Pap. Phys. vol.10 no.1 La Plata jun. 2018

 

Articles

Smartphone audio port data collection cookbook

 

Kyle Forinash,1 Raymond Wisman

E-mail: kforinas@ius.edu
E-mail: rwisman@ius.edu
1 Indiana University Southeast, 4201 Grantline Road, New Albany, Indiana 47150, USA.

DOI: http://dx.doi.org/10.4279/PIP.100006


The audio port of a smartphone is designed to send and receive audio but can be harnessed for portable, economical, and accurate data collection from a variety of sources. While smartphones have internal sensors to measure a number of physical phenomena such as acceleration, magnetism and illumination levels, measurement of other phenomena such as voltage, external temperature, or accurate timing of moving objects are excluded. The audio port cannot be only employed to sense external phenomena. It has the additional advantage of timing precision; because audio is recorded or played at a controlled rate separated from other smartphone activities, timings based on audio can be highly accurate.
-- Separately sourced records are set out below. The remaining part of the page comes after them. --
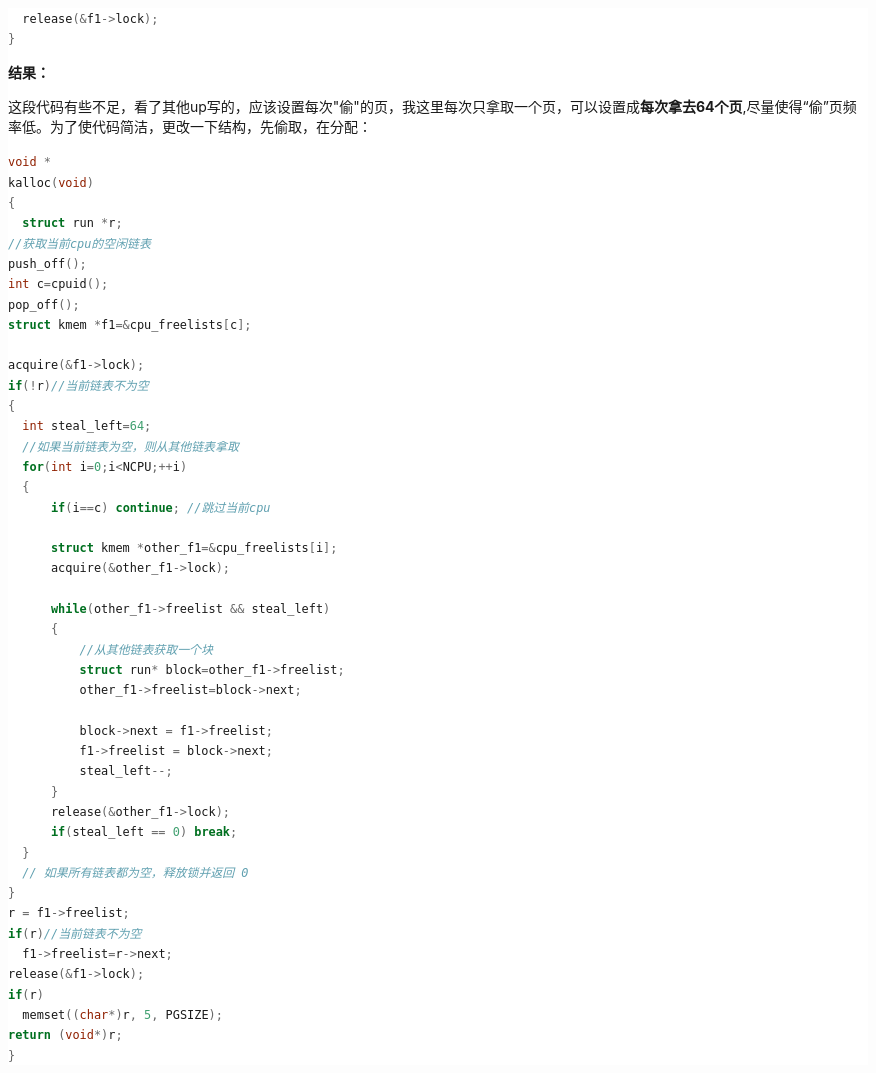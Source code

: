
 ```cpp
  release(&f1->lock);
}
```

**结果：**

这段代码有些不足，看了其他up写的，应该设置每次"偷"的页，我这里每次只拿取一个页，可以设置成**每次拿去64个页**,尽量使得“偷”页频率低。为了使代码简洁，更改一下结构，先偷取，在分配：
  ```cpp
void *
kalloc(void)
{
    struct run *r;
  //获取当前cpu的空闲链表
push_off();
int c=cpuid();
pop_off();
struct kmem *f1=&cpu_freelists[c];

  acquire(&f1->lock);
if(!r)//当前链表不为空
{
    int steal_left=64;
    //如果当前链表为空，则从其他链表拿取
    for(int i=0;i<NCPU;++i)
    {
        if(i==c) continue; //跳过当前cpu

        struct kmem *other_f1=&cpu_freelists[i];
        acquire(&other_f1->lock);

        while(other_f1->freelist && steal_left)
        {
            //从其他链表获取一个块
            struct run* block=other_f1->freelist;
            other_f1->freelist=block->next;

            block->next = f1->freelist;
            f1->freelist = block->next;
            steal_left--;
        }
        release(&other_f1->lock);
        if(steal_left == 0) break;
    }
    // 如果所有链表都为空，释放锁并返回 0
}
r = f1->freelist;
if(r)//当前链表不为空
    f1->freelist=r->next;
release(&f1->lock);
if(r)
    memset((char*)r, 5, PGSIZE);
return (void*)r;
}
  ```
The following outlines unpublished details of the audio port technical elements for data collection, a general data collection recipe and an example timing application for Android devices.

Mobile device, cell phone, laboratory


 

I. Audio port technical elements for data collection

The audio port physical interface to the smart-phone is a 4-pole jack connecting to some external device. Table 1 presents the American Headset Jack (AHJ) standard used by many smartphones for connections to the 4-pole jack. Figures 1 and 2 present two similar measurement circuits based upon the same resistor-capacitor network, Fig. 1 circuit for temperature measurements [1] and Fig. 2 circuit with a pair of photoresistors acting as gates for timing measurements of a moving object [2].
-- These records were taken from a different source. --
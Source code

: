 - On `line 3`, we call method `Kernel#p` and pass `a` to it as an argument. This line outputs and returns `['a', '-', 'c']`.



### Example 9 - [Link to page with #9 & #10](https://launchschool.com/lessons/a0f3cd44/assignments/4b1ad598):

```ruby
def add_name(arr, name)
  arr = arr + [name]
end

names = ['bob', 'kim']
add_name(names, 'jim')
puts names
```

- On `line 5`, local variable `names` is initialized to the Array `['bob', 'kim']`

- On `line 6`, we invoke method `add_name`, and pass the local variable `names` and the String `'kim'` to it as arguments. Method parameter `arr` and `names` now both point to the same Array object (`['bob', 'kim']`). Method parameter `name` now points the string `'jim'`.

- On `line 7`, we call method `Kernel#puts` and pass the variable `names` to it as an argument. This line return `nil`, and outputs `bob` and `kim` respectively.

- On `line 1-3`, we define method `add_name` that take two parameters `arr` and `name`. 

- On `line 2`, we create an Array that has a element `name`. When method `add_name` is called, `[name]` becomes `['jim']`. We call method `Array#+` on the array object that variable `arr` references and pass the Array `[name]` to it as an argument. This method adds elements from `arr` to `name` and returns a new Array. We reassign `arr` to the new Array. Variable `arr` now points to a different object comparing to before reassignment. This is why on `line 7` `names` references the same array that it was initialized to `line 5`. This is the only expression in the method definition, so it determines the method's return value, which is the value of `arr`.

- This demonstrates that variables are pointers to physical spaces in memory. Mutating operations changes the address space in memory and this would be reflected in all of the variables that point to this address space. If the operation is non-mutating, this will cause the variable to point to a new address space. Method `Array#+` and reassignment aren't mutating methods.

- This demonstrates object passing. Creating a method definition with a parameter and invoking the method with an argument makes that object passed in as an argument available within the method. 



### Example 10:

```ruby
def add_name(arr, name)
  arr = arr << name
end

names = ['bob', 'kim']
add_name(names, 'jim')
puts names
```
Although timing and temperature measures are obviously different, the circuits and data collection methods are quite similar. In each circuit, a variable resistor connects the speaker audio output to the microphone input; the speaker output is a wave which peak amplitude at the microphone input varies with the variable resistor, greater resistance resulting in lower peak amplitude. Figure 3 illustrates the effect of a photoresistor on the microphone signal amplitude while a moving object momentarily blocks and reduces the illumination reaching the photoresistor - as the illumination decreases, resistance increases and peak amplitude decreases.

The microphone input amplitude is digitally sampled (44100 samples per second is common) over time as displayed in Fig. 4. Each digital value represents the speaker output amplitude as changed by the circuit, then received and digitized as the microphone input.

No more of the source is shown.